** Opening Input material block **

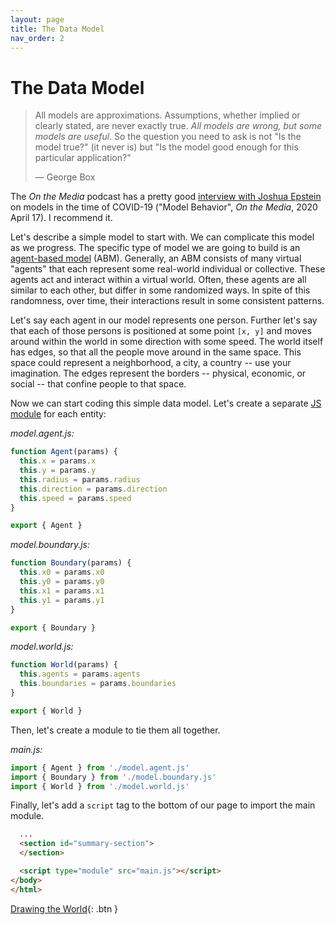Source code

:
 ```yaml
---
layout: page
title: The Data Model
nav_order: 2
---
```


# The Data Model

> All models are approximations. Assumptions, whether implied or clearly stated, are never exactly true. _All models are wrong, but some models are useful_. So the question you need to ask is not "Is the model true?" (it never is) but "Is the model good enough for this particular application?"
>
> &mdash; George Box

The _On the Media_ podcast has a pretty good [interview with Joshua Epstein](https://pca.st/episode/9ba60afd-a125-42b5-a69d-3a6d973e2c78?t=1918) on models in the time of COVID-19 ("Model Behavior", _On the Media_, 2020 April 17). I recommend it.

Let's describe a simple model to start with. We can complicate this model as we progress. The specific type of model we are going to build is an [agent-based model](https://en.wikipedia.org/wiki/Agent-based_model) (ABM). Generally, an ABM consists of many virtual "agents" that each represent some real-world individual or collective. These agents act and interact within a virtual world. Often, these agents are all similar to each other, but differ in some randomized ways. In spite of this randomness, over time, their interactions result in some consistent patterns.

Let's say each agent in our model represents one person. Further let's say that each of those persons is positioned at some point `[x, y]` and moves around within the world in some direction with some speed. The world itself has edges, so that all the people move around in the same space. This space could represent a neighborhood, a city, a country -- use your imagination. The edges represent the borders -- physical, economic, or social -- that confine people to that space.

Now we can start coding this simple data model. Let's create a separate [JS module](https://developer.mozilla.org/en-US/docs/Web/JavaScript/Guide/Modules) for each entity:

_model.agent.js:_
```js
function Agent(params) {
  this.x = params.x
  this.y = params.y
  this.radius = params.radius
  this.direction = params.direction
  this.speed = params.speed
}

export { Agent }
```

_model.boundary.js:_
```js
function Boundary(params) {
  this.x0 = params.x0
  this.y0 = params.y0
  this.x1 = params.x1
  this.y1 = params.y1
}

export { Boundary }
```

_model.world.js:_
```js
function World(params) {
  this.agents = params.agents
  this.boundaries = params.boundaries
}

export { World }
```

Then, let's create a module to tie them all together.

_main.js:_
```js
import { Agent } from './model.agent.js'
import { Boundary } from './model.boundary.js'
import { World } from './model.world.js'
```

Finally, let's add a `script` tag to the bottom of our page to import the main module.

```html
  ...
  <section id="summary-section">
  </section>

  <script type="module" src="main.js"></script>
</body>
</html>
```

[Drawing the World](drawing-the-world){: .btn }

** Closing Input material block **

• [Exercise instructions]:
A verbatim copy of the records above, without pictures, is required.

• [Exercise solution]:
Source code

:
 ```yaml
---
layout: page
title: The Data Model
nav_order: 2
---
```


# The Data Model

> All models are approximations. Assumptions, whether implied or clearly stated, are never exactly true. _All models are wrong, but some models are useful_. So the question you need to ask is not "Is the model true?" (it never is) but "Is the model good enough for this particular application?"
>
> &mdash; George Box

The _On the Media_ podcast has a pretty good [interview with Joshua Epstein](https://pca.st/episode/9ba60afd-a125-42b5-a69d-3a6d973e2c78?t=1918) on models in the time of COVID-19 ("Model Behavior", _On the Media_, 2020 April 17). I recommend it.

Let's describe a simple model to start with. We can complicate this model as we progress. The specific type of model we are going to build is an [agent-based model](https://en.wikipedia.org/wiki/Agent-based_model) (ABM). Generally, an ABM consists of many virtual "agents" that each represent some real-world individual or collective. These agents act and interact within a virtual world. Often, these agents are all similar to each other, but differ in some randomized ways. In spite of this randomness, over time, their interactions result in some consistent patterns.

Let's say each agent in our model represents one person. Further let's say that each of those persons is positioned at some point `[x, y]` and moves around within the world in some direction with some speed. The world itself has edges, so that all the people move around in the same space. This space could represent a neighborhood, a city, a country -- use your imagination. The edges represent the borders -- physical, economic, or social -- that confine people to that space.

Now we can start coding this simple data model. Let's create a separate [JS module](https://developer.mozilla.org/en-US/docs/Web/JavaScript/Guide/Modules) for each entity:

_model.agent.js:_
```js
function Agent(params) {
  this.x = params.x
  this.y = params.y
  this.radius = params.radius
  this.direction = params.direction
  this.speed = params.speed
}

export { Agent }
```

_model.boundary.js:_
```js
function Boundary(params) {
  this.x0 = params.x0
  this.y0 = params.y0
  this.x1 = params.x1
  this.y1 = params.y1
}

export { Boundary }
```

_model.world.js:_
```js
function World(params) {
  this.agents = params.agents
  this.boundaries = params.boundaries
}

export { World }
```

Then, let's create a module to tie them all together.

_main.js:_
```js
import { Agent } from './model.agent.js'
import { Boundary } from './model.boundary.js'
import { World } from './model.world.js'
```

Finally, let's add a `script` tag to the bottom of our page to import the main module.

```html
  ...
  <section id="summary-section">
  </section>

  <script type="module" src="main.js"></script>
</body>
</html>
```

[Drawing the World](drawing-the-world){: .btn }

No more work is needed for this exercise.